Document images with source code
________________________________________

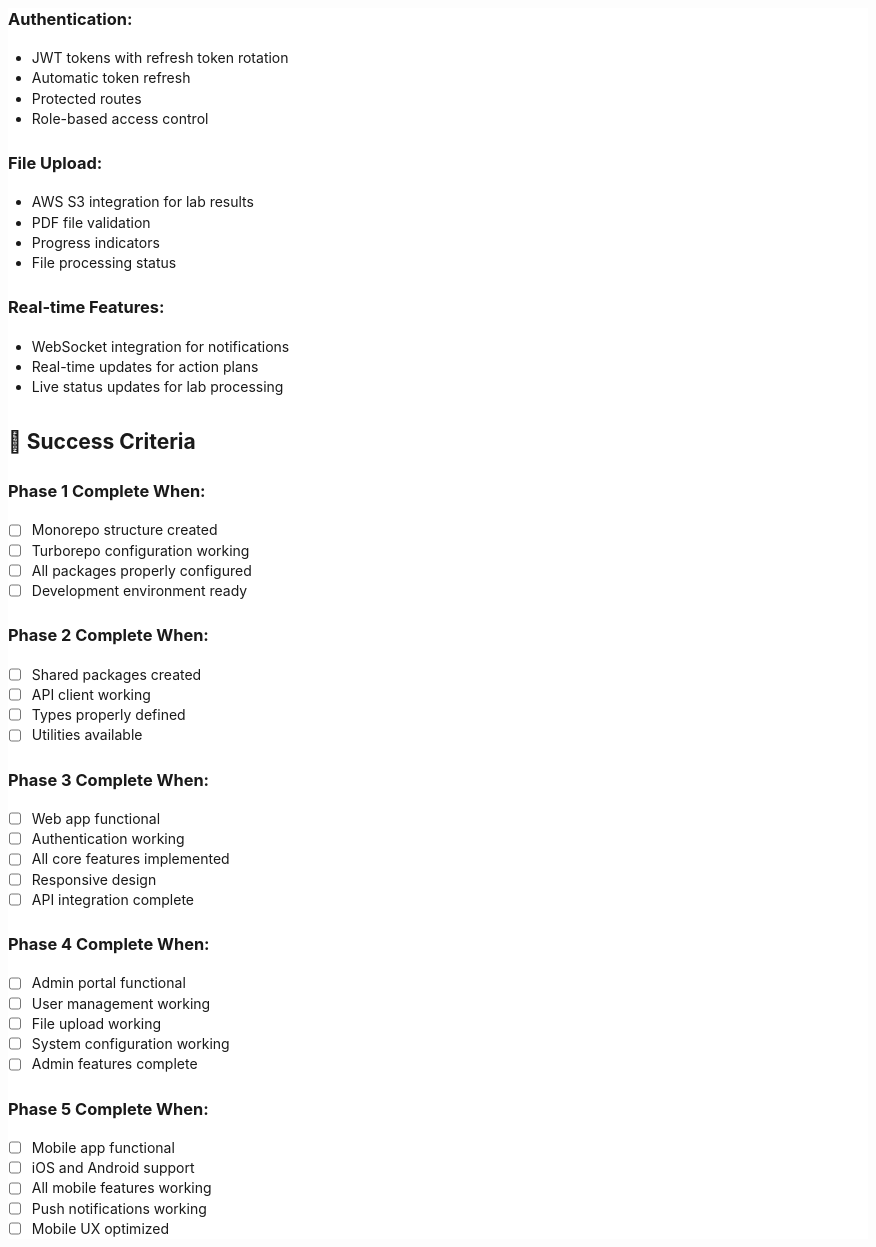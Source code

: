 ### **Authentication:**
- JWT tokens with refresh token rotation
- Automatic token refresh
- Protected routes
- Role-based access control

### **File Upload:**
- AWS S3 integration for lab results
- PDF file validation
- Progress indicators
- File processing status

### **Real-time Features:**
- WebSocket integration for notifications
- Real-time updates for action plans
- Live status updates for lab processing

## 🎯 Success Criteria

### **Phase 1 Complete When:**
- [ ] Monorepo structure created
- [ ] Turborepo configuration working
- [ ] All packages properly configured
- [ ] Development environment ready

### **Phase 2 Complete When:**
- [ ] Shared packages created
- [ ] API client working
- [ ] Types properly defined
- [ ] Utilities available

### **Phase 3 Complete When:**
- [ ] Web app functional
- [ ] Authentication working
- [ ] All core features implemented
- [ ] Responsive design
- [ ] API integration complete

### **Phase 4 Complete When:**
- [ ] Admin portal functional
- [ ] User management working
- [ ] File upload working
- [ ] System configuration working
- [ ] Admin features complete

### **Phase 5 Complete When:**
- [ ] Mobile app functional
- [ ] iOS and Android support
- [ ] All mobile features working
- [ ] Push notifications working
- [ ] Mobile UX optimized
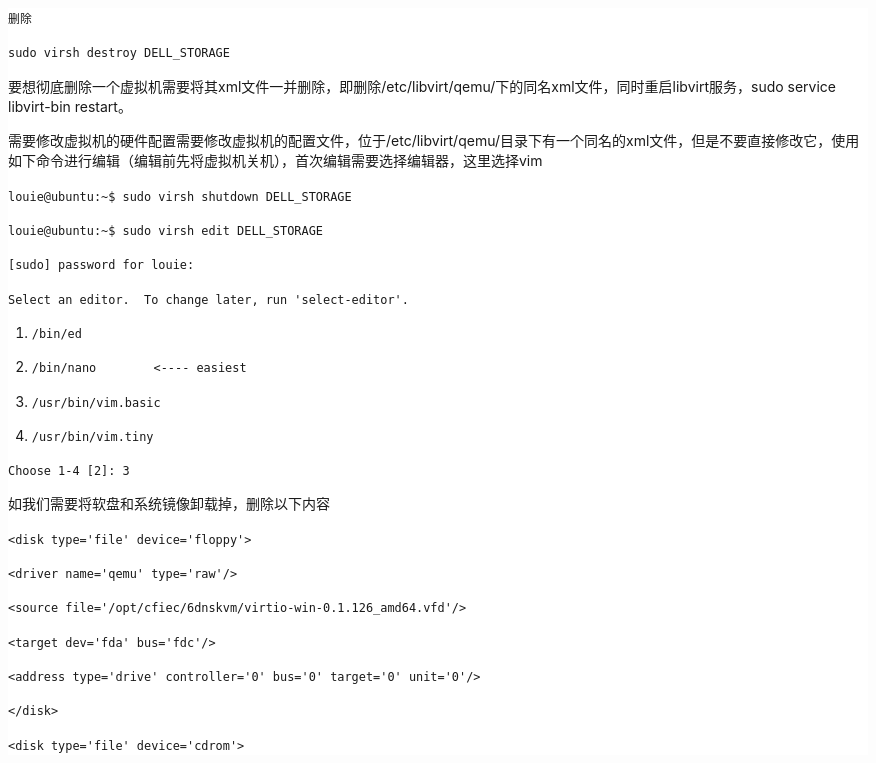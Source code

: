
 ```
删除
```

```
sudo virsh destroy DELL_STORAGE
```

要想彻底删除一个虚拟机需要将其xml文件一并删除，即删除/etc/libvirt/qemu/下的同名xml文件，同时重启libvirt服务，sudo service libvirt-bin restart。

需要修改虚拟机的硬件配置需要修改虚拟机的配置文件，位于/etc/libvirt/qemu/目录下有一个同名的xml文件，但是不要直接修改它，使用如下命令进行编辑（编辑前先将虚拟机关机），首次编辑需要选择编辑器，这里选择vim

```
louie@ubuntu:~$ sudo virsh shutdown DELL_STORAGE
```

```
louie@ubuntu:~$ sudo virsh edit DELL_STORAGE
```

```
[sudo] password for louie:
```

```
Select an editor.  To change later, run 'select-editor'.
```

1. ```
   /bin/ed
   ```
2. ```
   /bin/nano        <---- easiest
   ```
3. ```
   /usr/bin/vim.basic
   ```
4. ```
   /usr/bin/vim.tiny
   ```


```
Choose 1-4 [2]: 3
```

如我们需要将软盘和系统镜像卸载掉，删除以下内容

`<disk type='file' device='floppy'>`

`<driver name='qemu' type='raw'/>`

`<source file='/opt/cfiec/6dnskvm/virtio-win-0.1.126_amd64.vfd'/>`

`<target dev='fda' bus='fdc'/>`

`<address type='drive' controller='0' bus='0' target='0' unit='0'/>`

`</disk>`

`<disk type='file' device='cdrom'>`
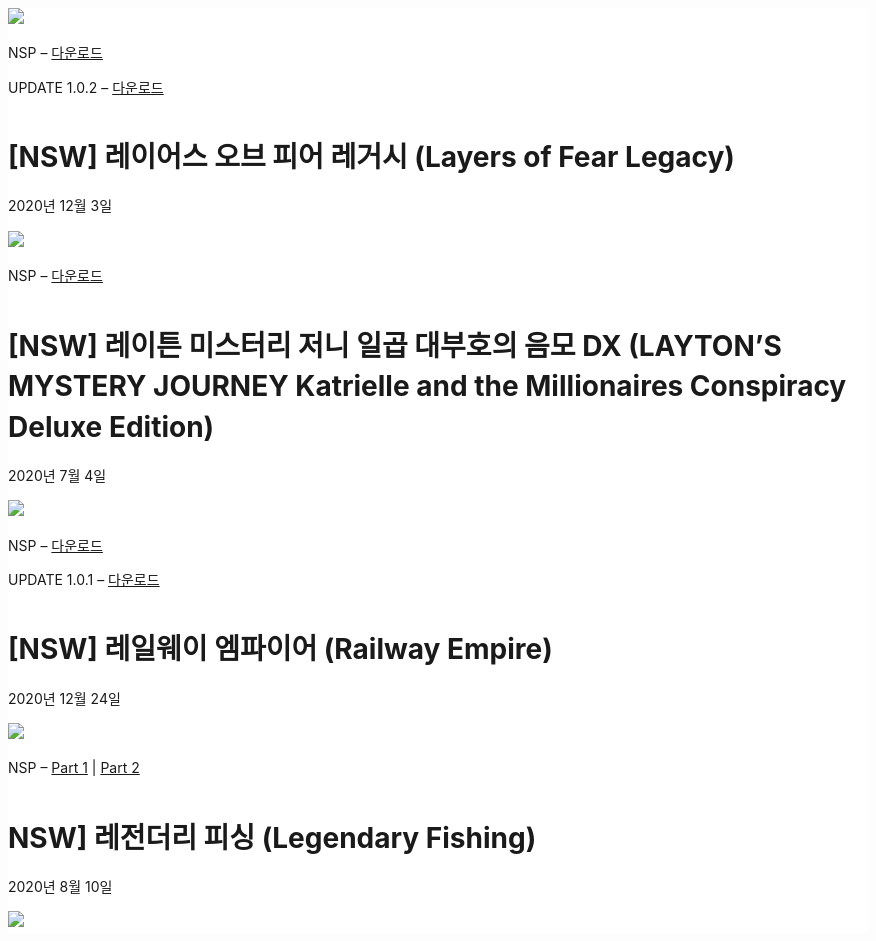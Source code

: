 ![](https://kroms.org/wp-content/uploads/2021/01/RemiLore-Lost-Girl-in-the-Lands-of-Lore.png)



NSP –  [다운로드](https://od.lk/d/ODlfMTQ0NTgyMjBf/RemiLore%20Lost%20Girl%20in%20the%20Lands%20of%20Lore%20%28Kor%29.nsp)

UPDATE 1.0.2 –  [다운로드](https://od.lk/d/ODlfMTQ0NjAxODZf/RemiLore%20Lost%20Girl%20in%20the%20Lands%20of%20Lore_U%201.0.2%20%28Kor%29.nsp)


# [NSW] 레이어스 오브 피어 레거시 (Layers of Fear Legacy)

2020년 12월 3일

![](https://kroms.org/wp-content/uploads/2020/12/Layers-of-Fear-Legacy.png)



NSP –  [다운로드](https://od.lk/d/ODlfMTQ0ODk2MTNf/Layers%20of%20Fear%20Legacy%20%28Kor%29.nsp)


# [NSW] 레이튼 미스터리 저니 일곱 대부호의 음모 DX (LAYTON’S MYSTERY JOURNEY Katrielle and the Millionaires Conspiracy Deluxe Edition)

2020년 7월 4일

![](https://kroms.org/wp-content/uploads/2020/07/LAYTON%E2%80%99S-MYSTERY-JOURNEY-Katrielle-and-the-Millionaires-Conspiracy-Deluxe-Edition.jpg)



NSP –  [다운로드](https://od.lk/d/ODlfMTQ0NTY2ODhf/LAYTON%E2%80%99S%20MYSTERY%20JOURNEY%20Katrielle%20and%20the%20Millionaires%20Conspiracy%20Deluxe%20Edition%20%28Kor%29.nsp)

UPDATE 1.0.1 –  [다운로드](https://od.lk/d/ODlfMTQ0NTk5NjFf/LAYTON%E2%80%99S%20MYSTERY%20JOURNEY%20Katrielle%20and%20the%20Millionaires%20Conspiracy%20Deluxe%20Edition_U%201.0.1%20%28Kor%29.nsp)


# [NSW] 레일웨이 엠파이어 (Railway Empire)

2020년 12월 24일

![](https://kroms.org/wp-content/uploads/2020/12/Railway-Empire.jpg)



NSP –  [Part 1](https://od.lk/d/ODlfMTQ0NTgxNjBf/Railway%20Empire%20%28Kor%29.part1.rar) | [Part 2](https://od.lk/d/ODlfMTQ0NjAxODFf/Railway%20Empire%20%28Kor%29.part2.rar)



# NSW] 레전더리 피싱 (Legendary Fishing)

2020년 8월 10일

![](https://kroms.org/wp-content/uploads/2020/08/Legendary-Fishing.jpg)
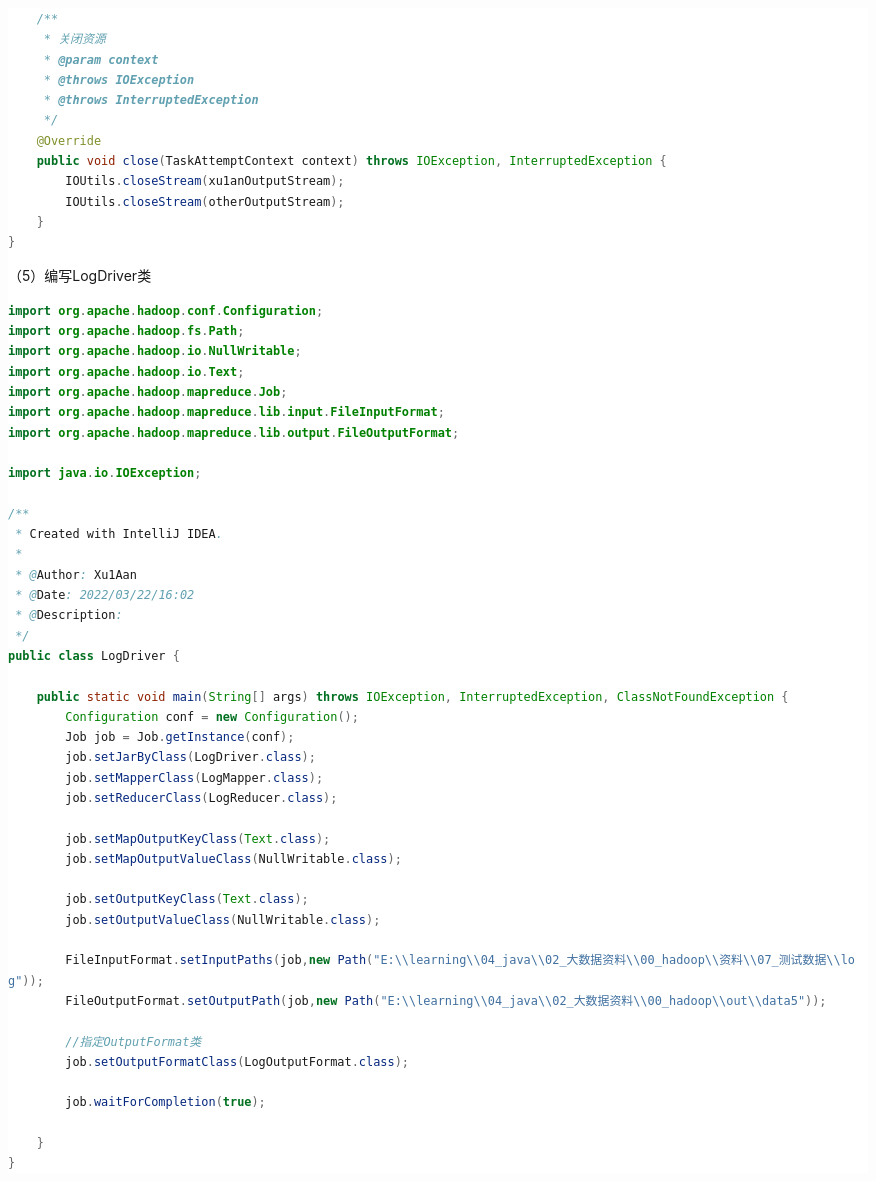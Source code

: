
 ```java
    /**
     * 关闭资源
     * @param context
     * @throws IOException
     * @throws InterruptedException
     */
    @Override
    public void close(TaskAttemptContext context) throws IOException, InterruptedException {
        IOUtils.closeStream(xu1anOutputStream);
        IOUtils.closeStream(otherOutputStream);
    }
}
```

（5）编写LogDriver类

```java
import org.apache.hadoop.conf.Configuration;
import org.apache.hadoop.fs.Path;
import org.apache.hadoop.io.NullWritable;
import org.apache.hadoop.io.Text;
import org.apache.hadoop.mapreduce.Job;
import org.apache.hadoop.mapreduce.lib.input.FileInputFormat;
import org.apache.hadoop.mapreduce.lib.output.FileOutputFormat;

import java.io.IOException;

/**
 * Created with IntelliJ IDEA.
 *
 * @Author: Xu1Aan
 * @Date: 2022/03/22/16:02
 * @Description:
 */
public class LogDriver {

    public static void main(String[] args) throws IOException, InterruptedException, ClassNotFoundException {
        Configuration conf = new Configuration();
        Job job = Job.getInstance(conf);
        job.setJarByClass(LogDriver.class);
        job.setMapperClass(LogMapper.class);
        job.setReducerClass(LogReducer.class);

        job.setMapOutputKeyClass(Text.class);
        job.setMapOutputValueClass(NullWritable.class);

        job.setOutputKeyClass(Text.class);
        job.setOutputValueClass(NullWritable.class);

        FileInputFormat.setInputPaths(job,new Path("E:\\learning\\04_java\\02_大数据资料\\00_hadoop\\资料\\07_测试数据\\log"));
        FileOutputFormat.setOutputPath(job,new Path("E:\\learning\\04_java\\02_大数据资料\\00_hadoop\\out\\data5"));

        //指定OutputFormat类
        job.setOutputFormatClass(LogOutputFormat.class);

        job.waitForCompletion(true);

    }
}
```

________________________________________

**TASK**
For the string "refresh", go through the entries above and copy each line where it occurs.

**REPLY**
- JWT tokens with refresh token rotation
- Automatic token refresh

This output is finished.